Dans le même sens, il a assuré que ce texte était en cours d'élaboration avec les Communautés Autonomes pour anticiper et prévenir ces situations et que « ce n'est pas nécessairement le Ministère de la Santé qui dit aux communautés ce qu'elles doivent faire ».

« Il ne s'agit pas seulement de mesures une fois que nous sommes dans le scénario, mais de mesures de la manière dont nous pouvons anticiper ces scénarios au moment où nous commencerons à voir certains indicateurs commencer à augmenter, car en agissant lorsque la courbe augmente de façon exponentielle, nous avons déjà vu que cela nous apporte des complications », a-t-il expliqué.

García espère qu'avec ce document, dont tous les détails seront connus le 17 octobre après la Commission de santé publique, des « complications » comme celles de l'année dernière seront évitées. « Vous avez déjà vu les complications que nous avons eues l'année dernière pour mettre en œuvre une mesure que nous considérions comme fondamentale, à savoir le port du masque dans les centres de santé, alors que la courbe était montée en flèche. Nous pensons qu'il est possible d'agir plus tôt et c'est pourquoi nous avons besoin de ce document », a-t-il souligné.

Concrètement, le responsable de la Santé a expliqué que le texte servira à proposer des indicateurs permettant de caractériser la situation épidémiologique sur la base d'une combinaison de différents indicateurs épidémiologiques tels que la transmission, la gravité, le taux d'incidence, le taux d'hospitalisation, l'admission aux soins intensifs ou la létalité. . De plus, différents scénarios seront établis en fonction de ces indicateurs et des recommandations seront considérées.

« Cela n'avait été fait auparavant qu'avec le Covid-19 et c'est pourquoi il est pionnier que, depuis le ministère, nous promouvions que cela soit également fait avec l'épidémie de grippe de cette année, afin que le taureau ne nous attrape pas », a ajouté le ministre. .

Inscription des professionnels

Lors de la célébration du CISNS, le ministre a reçu la ministre de la Santé et de la Consommation du Gouvernement d'Andalousie, María del Rocío Hernández, le ministre basque de la Santé, Alberto Martínez, et la ministre de la Santé de la Generalitat, Olga Pané, pour son première participation. C'est précisément avec Pané que García a souligné sa présence au CISNS après 10 ans d'absence des représentants de cette région, ce que la ministre considère comme « un symbole du nouveau temps du dialogue ».

De même, au cours de la réunion, la situation du Registre National des Professionnels de la Santé (REPS) a été abordée, ce que García considère comme « un outil de base pour savoir où se trouvent les professionnels, ce qu'ils font et quelle est leur spécialité ».

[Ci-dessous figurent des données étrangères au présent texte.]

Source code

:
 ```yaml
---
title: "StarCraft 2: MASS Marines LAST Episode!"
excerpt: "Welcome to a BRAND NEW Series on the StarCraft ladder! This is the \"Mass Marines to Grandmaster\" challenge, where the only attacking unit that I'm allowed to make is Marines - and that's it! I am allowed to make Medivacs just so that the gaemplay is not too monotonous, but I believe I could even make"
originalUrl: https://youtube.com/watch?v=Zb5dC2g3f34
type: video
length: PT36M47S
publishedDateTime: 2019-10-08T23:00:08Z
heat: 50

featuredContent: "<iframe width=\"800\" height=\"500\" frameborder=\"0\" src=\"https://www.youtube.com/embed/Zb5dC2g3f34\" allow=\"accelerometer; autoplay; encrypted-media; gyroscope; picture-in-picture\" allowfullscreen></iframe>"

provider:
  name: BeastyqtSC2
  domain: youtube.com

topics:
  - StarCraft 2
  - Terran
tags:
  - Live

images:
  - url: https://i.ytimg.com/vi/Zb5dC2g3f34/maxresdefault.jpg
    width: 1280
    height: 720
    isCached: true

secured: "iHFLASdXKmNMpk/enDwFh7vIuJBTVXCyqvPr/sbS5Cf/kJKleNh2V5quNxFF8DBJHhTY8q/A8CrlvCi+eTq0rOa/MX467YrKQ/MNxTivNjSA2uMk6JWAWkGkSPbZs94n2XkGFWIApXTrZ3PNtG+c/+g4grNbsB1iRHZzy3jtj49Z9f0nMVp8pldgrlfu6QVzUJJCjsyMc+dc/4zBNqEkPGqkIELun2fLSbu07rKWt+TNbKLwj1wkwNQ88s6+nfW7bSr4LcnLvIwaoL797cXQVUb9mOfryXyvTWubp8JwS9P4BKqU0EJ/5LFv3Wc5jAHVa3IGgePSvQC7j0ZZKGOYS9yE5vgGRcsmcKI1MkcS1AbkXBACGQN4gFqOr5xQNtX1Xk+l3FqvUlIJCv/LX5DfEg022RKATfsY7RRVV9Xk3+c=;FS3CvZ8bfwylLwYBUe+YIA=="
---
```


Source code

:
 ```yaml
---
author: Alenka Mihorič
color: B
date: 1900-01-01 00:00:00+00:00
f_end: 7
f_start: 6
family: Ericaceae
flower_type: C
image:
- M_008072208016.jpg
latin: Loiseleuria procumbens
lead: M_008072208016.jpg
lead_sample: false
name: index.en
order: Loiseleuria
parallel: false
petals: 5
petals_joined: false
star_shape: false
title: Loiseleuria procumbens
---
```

« Actuellement, nous avons le registre des professionnels, je pense qu'il est rempli à 78 pour cent », a déclaré le ministre, tout en indiquant que « ce sont les communautés qui doivent continuer à alimenter ce registre pour que nous sachions quel est leur nombre ». professionnels ».

Ainsi, les questions liées au projet de loi sur la prévention de la consommation d'alcool et ses effets sur les mineurs et au projet d'arrêté royal réglementant l'évaluation des technologies de santé ont également été abordées. Par ailleurs, l'accord pour la désignation, la redésignation et la révocation des services et unités de référence (CSUR) du SNS a été approuvé.

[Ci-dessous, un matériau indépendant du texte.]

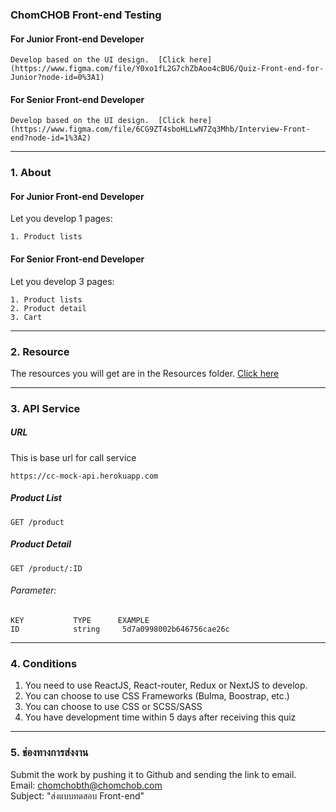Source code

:### ChomCHOB Front-end Testing
#### For Junior Front-end Developer
```
Develop based on the UI design.  [Click here](https://www.figma.com/file/Y0xo1fL2G7chZbAoo4cBU6/Quiz-Front-end-for-Junior?node-id=0%3A1)
```

#### For Senior Front-end Developer
```
Develop based on the UI design.  [Click here](https://www.figma.com/file/6CG9ZT4sboHLLwN7Zq3Mhb/Interview-Front-end?node-id=1%3A2)
```

---
### 1. About
#### For Junior Front-end Developer
Let you develop 1 pages:
```
1. Product lists 
```

#### For Senior Front-end Developer
Let you develop 3 pages:
```
1. Product lists 
2. Product detail
3. Cart
```

---
### 2. Resource
The resources you will get are in the Resources folder. [Click here](https://github.com/ChomCHOB/chomchob-frontend-testing/tree/main/resource)

---
### 3. API Service
##### URL
This is base url for call service
```
https://cc-mock-api.herokuapp.com
```

##### Product List
```
GET /product
```

##### Product Detail
```
GET /product/:ID
```
###### Parameter:
    KEY           TYPE      EXAMPLE
    ID            string     5d7a0998002b646756cae26c

---
### 4. Conditions
  1. You need to use ReactJS, React-router, Redux or NextJS to develop.
  2. You can choose to use CSS Frameworks (Bulma, Boostrap, etc.)
  3. You can choose to use CSS or SCSS/SASS
  4. You have development time within 5 days after receiving this quiz

---
### 5. ช่องทางการส่งงาน
Submit the work by pushing it to Github and sending the link to email. \
Email: chomchobth@chomchob.com \
Subject: "ส่งแบบทดสอบ Front-end"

« Il y a également eu un accord pour la répartition des fonds dans des domaines aussi importants que le tabagisme, le plasma ou la question de la répartition territoriale de la biosurveillance », a ajouté García.

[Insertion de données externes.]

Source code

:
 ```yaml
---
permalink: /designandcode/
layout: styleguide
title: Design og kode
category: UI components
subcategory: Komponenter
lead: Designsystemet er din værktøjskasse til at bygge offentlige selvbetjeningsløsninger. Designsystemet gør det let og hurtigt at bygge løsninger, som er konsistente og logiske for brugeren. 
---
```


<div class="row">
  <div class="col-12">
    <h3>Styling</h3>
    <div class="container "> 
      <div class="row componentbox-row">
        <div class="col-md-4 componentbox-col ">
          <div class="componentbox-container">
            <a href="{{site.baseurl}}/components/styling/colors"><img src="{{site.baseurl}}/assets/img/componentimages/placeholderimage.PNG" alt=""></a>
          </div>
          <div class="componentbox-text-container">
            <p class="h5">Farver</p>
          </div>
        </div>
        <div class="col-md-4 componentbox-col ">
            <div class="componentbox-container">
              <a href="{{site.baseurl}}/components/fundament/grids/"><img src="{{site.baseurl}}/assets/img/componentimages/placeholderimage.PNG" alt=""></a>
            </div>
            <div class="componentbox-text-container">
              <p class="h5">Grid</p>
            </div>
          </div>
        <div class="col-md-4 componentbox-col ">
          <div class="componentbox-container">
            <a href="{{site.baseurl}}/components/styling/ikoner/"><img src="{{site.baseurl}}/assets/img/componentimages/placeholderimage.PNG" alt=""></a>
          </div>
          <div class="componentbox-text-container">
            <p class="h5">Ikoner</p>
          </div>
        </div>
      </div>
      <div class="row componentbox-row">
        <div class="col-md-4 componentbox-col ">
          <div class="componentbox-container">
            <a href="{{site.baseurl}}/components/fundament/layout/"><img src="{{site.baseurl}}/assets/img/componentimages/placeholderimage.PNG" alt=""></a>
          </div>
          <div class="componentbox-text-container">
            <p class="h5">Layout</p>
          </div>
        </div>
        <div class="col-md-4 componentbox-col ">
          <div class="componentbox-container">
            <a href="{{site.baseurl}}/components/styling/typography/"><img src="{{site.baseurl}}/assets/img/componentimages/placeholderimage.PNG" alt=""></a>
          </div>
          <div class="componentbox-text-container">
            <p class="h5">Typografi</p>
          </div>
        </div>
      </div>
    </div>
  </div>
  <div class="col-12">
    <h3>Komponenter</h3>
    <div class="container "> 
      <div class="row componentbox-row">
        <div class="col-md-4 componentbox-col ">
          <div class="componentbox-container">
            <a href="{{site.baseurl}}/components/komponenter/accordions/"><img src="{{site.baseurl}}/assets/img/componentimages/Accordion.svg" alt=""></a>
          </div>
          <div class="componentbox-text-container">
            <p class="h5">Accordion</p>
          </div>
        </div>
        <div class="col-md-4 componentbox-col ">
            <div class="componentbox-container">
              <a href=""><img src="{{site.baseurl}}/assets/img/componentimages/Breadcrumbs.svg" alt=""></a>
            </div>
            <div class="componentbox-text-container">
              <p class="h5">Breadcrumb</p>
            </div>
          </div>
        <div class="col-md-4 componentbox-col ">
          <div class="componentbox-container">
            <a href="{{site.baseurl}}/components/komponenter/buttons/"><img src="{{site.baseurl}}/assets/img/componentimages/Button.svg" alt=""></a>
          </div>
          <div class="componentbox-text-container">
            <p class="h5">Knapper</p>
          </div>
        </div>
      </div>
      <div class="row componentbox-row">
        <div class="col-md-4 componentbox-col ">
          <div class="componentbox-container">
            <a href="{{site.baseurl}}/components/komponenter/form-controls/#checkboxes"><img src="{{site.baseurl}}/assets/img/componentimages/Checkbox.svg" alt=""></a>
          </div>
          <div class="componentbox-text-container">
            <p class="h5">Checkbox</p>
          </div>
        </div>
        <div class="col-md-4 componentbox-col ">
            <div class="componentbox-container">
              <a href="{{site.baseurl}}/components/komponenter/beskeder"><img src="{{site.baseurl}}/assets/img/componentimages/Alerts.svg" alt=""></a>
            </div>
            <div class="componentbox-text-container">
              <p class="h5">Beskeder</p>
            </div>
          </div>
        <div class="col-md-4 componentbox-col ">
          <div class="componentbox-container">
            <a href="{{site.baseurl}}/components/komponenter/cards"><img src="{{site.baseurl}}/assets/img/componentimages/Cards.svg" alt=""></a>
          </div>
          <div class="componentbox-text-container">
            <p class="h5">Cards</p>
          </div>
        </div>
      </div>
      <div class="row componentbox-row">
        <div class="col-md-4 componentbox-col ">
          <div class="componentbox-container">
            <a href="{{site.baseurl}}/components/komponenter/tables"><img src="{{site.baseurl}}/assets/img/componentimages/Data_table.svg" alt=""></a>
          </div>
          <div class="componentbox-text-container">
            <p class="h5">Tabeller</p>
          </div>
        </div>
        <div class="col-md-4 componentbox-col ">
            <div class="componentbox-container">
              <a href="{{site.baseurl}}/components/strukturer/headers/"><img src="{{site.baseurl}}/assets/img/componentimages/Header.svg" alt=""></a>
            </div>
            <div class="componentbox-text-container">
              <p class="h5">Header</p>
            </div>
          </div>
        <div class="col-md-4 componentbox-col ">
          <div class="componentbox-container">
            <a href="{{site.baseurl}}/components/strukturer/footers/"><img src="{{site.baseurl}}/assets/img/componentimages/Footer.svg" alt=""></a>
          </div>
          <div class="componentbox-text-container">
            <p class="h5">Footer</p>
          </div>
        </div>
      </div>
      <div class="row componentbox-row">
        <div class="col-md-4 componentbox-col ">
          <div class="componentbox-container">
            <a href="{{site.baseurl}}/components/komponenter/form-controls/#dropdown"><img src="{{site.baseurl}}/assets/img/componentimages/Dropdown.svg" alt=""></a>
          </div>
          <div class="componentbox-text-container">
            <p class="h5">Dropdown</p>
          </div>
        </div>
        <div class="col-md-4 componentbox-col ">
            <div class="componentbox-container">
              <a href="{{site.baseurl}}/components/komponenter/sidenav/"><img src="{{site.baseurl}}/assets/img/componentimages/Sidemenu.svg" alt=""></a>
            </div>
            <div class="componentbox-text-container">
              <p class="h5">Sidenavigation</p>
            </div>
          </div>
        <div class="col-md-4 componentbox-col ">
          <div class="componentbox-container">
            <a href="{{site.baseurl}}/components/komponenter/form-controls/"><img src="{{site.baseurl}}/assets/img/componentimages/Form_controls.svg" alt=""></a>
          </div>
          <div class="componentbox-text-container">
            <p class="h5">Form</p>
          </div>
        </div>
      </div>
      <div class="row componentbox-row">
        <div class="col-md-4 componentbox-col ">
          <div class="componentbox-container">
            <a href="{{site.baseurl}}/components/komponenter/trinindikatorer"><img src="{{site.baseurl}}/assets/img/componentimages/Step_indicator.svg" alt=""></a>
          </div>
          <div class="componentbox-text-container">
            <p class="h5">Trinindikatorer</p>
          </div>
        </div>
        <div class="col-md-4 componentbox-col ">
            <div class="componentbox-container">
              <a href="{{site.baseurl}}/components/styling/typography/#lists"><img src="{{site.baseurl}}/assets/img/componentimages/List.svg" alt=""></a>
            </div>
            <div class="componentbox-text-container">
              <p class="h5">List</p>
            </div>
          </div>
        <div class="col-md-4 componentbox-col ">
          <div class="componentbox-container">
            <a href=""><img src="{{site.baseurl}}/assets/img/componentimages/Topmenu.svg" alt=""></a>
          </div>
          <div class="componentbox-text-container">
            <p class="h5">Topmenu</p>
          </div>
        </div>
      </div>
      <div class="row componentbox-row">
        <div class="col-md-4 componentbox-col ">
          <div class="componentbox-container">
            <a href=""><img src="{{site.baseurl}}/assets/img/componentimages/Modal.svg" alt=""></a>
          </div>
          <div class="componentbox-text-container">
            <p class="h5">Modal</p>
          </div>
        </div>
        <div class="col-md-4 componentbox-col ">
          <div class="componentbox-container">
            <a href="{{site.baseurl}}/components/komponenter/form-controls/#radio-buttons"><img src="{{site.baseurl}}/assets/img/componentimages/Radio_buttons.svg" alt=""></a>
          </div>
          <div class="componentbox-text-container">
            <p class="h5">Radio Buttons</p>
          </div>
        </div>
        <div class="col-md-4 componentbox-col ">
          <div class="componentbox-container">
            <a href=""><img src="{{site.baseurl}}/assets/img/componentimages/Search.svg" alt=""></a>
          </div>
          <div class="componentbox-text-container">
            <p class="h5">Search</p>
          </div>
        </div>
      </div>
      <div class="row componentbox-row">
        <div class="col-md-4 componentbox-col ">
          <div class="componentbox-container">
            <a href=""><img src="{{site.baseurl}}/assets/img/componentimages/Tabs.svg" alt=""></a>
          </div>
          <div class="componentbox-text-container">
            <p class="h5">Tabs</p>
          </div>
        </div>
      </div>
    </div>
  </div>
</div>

Concrètement, les critères de répartition territoriale et de répartition des crédits gérés par les communautés autonomes et les villes de Ceuta et Melilla ont été approuvés pour la mise en œuvre de mesures et de plans contre le tabagisme, pour un montant de 1 500 000 euros.

Ainsi, les critères de répartition territoriale et de répartition des crédits gérés par les communautés autonomes pour l'obtention de plasma humain ont également été approuvés, dans le cadre de la stratégie nationale d'autosuffisance en plasma, pour un montant de 2.500 euros.

En outre, il a été convenu d'approuver la répartition territoriale et les critères de répartition des crédits gérés par les communautés autonomes et les villes de Ceuta et Melilla pour le développement du système de biosurveillance, pour un montant de 1 500 000 euros.